As is done on my laptop. Camera and mic cables are disconnected.
You might want to disconnect the speakers too then. On some systems with reconfigurable audio jacks it is apparently possible in software to connect headphones and sometimes built in speakers to the microphone input and record audio.
https://arxiv.org/ftp/arxiv/papers/1611/1611.07350.pdf
Yes, the built in sound card on my pc will do that very nicely as it asks me what it was that I just plugged in so that it can configure the socket accordingly. I must admit though that I have never tried to use a speaker as a microphone deliberately.
It doesn't work with amplified speakers since the amplifier blocks using the speaker as a magnetic microphone. So the easy target is when someone has headphones plugged one of those reconfigurable jacks. Of course, if they are a gamer those headphones probably already have a microphone anyway...
Many cars today have special systems that can detect if your car is involved in a collision and call the emergency services to your location, so what else is the car capable of doing, who really knows??? The answer to that one is to buy a vintage car and run it without any of the modern comforts and safety gear, but who would do that today?

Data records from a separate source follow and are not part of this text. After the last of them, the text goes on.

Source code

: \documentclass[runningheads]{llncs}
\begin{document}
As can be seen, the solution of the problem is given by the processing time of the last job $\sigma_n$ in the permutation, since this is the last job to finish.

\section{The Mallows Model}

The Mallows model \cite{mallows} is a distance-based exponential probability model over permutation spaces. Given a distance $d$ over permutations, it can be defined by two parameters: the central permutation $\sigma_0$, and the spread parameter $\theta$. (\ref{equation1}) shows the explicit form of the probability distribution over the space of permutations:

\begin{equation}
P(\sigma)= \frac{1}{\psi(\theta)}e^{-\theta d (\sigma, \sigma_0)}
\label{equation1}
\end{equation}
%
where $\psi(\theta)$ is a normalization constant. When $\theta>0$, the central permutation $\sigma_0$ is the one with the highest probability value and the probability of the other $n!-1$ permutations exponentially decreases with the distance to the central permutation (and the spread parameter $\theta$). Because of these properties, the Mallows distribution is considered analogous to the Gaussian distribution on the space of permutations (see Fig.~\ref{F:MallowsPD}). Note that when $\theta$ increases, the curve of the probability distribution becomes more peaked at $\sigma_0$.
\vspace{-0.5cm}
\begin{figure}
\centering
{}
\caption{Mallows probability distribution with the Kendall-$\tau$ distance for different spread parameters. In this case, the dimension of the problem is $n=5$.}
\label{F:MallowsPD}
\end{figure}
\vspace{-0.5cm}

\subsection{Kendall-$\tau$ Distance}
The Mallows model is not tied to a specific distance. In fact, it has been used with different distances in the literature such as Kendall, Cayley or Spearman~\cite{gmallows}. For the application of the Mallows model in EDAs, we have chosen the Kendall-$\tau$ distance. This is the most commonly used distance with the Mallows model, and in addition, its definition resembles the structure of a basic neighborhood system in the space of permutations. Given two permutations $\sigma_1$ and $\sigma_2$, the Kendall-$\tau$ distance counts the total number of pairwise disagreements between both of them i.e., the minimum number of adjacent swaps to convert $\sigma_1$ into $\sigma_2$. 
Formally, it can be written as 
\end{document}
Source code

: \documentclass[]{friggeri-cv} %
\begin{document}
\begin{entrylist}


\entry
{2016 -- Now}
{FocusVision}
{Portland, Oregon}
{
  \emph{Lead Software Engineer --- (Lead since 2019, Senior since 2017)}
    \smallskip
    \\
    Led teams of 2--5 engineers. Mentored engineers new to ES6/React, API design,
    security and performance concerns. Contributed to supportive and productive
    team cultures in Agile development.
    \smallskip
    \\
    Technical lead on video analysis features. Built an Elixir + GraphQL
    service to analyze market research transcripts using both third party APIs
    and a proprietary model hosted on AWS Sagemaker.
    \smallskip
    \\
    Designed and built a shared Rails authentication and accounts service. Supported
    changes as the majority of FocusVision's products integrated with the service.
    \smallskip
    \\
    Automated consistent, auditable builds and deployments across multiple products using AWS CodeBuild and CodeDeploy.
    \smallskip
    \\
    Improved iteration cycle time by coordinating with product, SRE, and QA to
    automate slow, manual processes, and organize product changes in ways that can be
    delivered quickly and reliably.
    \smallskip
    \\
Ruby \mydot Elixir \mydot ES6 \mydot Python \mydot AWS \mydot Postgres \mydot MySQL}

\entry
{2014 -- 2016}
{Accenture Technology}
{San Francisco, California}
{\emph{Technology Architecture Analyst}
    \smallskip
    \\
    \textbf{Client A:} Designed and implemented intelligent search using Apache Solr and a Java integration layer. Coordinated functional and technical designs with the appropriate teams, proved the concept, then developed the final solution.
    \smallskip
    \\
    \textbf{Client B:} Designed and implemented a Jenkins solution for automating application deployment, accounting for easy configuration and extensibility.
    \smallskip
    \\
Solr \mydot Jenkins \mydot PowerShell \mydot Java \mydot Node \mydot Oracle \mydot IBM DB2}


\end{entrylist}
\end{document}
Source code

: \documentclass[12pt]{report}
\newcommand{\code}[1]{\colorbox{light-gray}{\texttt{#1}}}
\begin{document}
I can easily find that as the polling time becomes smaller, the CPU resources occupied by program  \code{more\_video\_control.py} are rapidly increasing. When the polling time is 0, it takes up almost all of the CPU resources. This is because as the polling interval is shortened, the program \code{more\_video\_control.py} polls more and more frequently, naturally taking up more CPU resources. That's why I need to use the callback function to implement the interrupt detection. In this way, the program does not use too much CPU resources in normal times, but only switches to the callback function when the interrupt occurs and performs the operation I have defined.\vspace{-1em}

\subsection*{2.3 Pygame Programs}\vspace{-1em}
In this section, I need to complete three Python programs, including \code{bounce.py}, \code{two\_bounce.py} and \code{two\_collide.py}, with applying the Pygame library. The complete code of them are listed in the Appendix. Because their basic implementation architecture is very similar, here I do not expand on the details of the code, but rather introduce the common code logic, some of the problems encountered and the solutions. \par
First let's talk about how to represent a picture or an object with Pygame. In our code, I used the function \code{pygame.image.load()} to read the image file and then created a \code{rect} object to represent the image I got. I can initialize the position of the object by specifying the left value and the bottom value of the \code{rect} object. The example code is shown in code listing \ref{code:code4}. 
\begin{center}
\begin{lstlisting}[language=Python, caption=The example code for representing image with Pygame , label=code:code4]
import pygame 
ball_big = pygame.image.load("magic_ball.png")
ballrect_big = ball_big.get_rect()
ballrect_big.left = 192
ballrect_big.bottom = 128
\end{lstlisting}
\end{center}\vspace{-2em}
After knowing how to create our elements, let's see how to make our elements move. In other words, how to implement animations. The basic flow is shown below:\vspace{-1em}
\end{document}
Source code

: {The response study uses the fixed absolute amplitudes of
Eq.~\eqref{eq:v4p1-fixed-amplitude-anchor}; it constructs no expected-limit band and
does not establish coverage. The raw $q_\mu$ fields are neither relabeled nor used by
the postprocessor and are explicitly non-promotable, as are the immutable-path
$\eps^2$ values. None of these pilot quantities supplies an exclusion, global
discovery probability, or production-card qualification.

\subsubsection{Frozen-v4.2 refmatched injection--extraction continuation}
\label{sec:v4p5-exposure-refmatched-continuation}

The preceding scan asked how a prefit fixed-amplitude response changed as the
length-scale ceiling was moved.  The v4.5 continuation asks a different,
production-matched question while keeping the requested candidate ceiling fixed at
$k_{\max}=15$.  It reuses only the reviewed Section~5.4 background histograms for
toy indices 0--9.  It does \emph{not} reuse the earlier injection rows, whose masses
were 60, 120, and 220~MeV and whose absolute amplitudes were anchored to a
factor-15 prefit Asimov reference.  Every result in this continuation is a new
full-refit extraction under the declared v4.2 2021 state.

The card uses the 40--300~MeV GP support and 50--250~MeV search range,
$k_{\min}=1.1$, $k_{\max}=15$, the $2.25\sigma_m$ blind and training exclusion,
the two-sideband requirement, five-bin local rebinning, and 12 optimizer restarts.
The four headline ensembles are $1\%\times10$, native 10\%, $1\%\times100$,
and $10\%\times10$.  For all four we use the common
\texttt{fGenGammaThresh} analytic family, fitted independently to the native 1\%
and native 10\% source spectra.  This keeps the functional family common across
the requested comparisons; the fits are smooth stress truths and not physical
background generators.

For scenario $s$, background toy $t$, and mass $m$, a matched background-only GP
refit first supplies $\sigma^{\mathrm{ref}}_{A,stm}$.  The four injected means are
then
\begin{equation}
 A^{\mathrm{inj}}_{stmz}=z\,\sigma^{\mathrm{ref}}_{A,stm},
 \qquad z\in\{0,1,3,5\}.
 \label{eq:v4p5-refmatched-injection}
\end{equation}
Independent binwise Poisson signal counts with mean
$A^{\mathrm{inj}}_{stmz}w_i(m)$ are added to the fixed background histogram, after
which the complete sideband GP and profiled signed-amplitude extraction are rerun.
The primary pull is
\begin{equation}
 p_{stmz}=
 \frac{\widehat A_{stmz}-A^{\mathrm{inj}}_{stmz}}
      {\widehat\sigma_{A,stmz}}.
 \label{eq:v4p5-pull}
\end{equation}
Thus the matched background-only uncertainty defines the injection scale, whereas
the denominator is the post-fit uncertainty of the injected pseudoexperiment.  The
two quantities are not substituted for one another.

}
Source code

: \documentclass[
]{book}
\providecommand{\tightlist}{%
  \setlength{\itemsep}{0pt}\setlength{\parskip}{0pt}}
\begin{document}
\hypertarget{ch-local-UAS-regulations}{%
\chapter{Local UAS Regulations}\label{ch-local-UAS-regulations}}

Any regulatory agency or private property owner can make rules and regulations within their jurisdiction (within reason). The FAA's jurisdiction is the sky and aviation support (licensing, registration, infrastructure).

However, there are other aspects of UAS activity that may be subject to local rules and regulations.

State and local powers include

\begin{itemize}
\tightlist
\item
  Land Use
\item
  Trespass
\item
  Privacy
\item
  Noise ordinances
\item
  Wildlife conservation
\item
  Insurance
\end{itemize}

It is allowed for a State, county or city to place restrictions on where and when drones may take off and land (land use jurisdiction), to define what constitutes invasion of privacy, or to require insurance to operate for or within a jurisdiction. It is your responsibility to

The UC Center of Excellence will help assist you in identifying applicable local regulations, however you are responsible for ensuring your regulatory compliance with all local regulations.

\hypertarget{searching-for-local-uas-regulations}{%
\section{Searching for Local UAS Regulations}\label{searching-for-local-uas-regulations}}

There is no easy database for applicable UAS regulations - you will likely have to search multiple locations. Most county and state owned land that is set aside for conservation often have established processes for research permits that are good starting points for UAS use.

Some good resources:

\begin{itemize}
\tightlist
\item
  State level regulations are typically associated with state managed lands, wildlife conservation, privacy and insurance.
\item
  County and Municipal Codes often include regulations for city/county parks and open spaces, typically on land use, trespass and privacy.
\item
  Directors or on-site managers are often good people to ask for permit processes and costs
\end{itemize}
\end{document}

My 2017 Ford Explorer links to my phone by Bluetooth to do calls, call emergency services when the airbags trigger, show texts on screen, send texts by voice recognition, link to apps like Android Auto and other apps like Accuweather. I have no idea what permissions I granted to "Smart Device Link" app when I set it up. And I'm not sure it matters as I'm not convinced apps are always limited to the permissions they are granted anyway. So who knows what it could do through my phone or TO my phone.
They don't mention it in the owners manual or anything but it obviously also has some sort of mobile data connection of it's own built in. There's an app you can get to start the vehicle remotely, lock/unlock doors, check gas level, and who knows what else, from anywhere. You don't have to be in Bluetooth range. So it's obviously going over the internet and by a mobile data link to the vehicle.
And I'm also pretty sure that it has a "flight data recorder" in one of it's many control units, so that if someday I cause an accident they can check if I was speeding at the time, if I was braking at the time of impact, etc.
So we have a "flight data recorder," microphones, and a data link back to Ford. They could probably monitor whatever they want. If not, it's only because they haven't written the software to do it.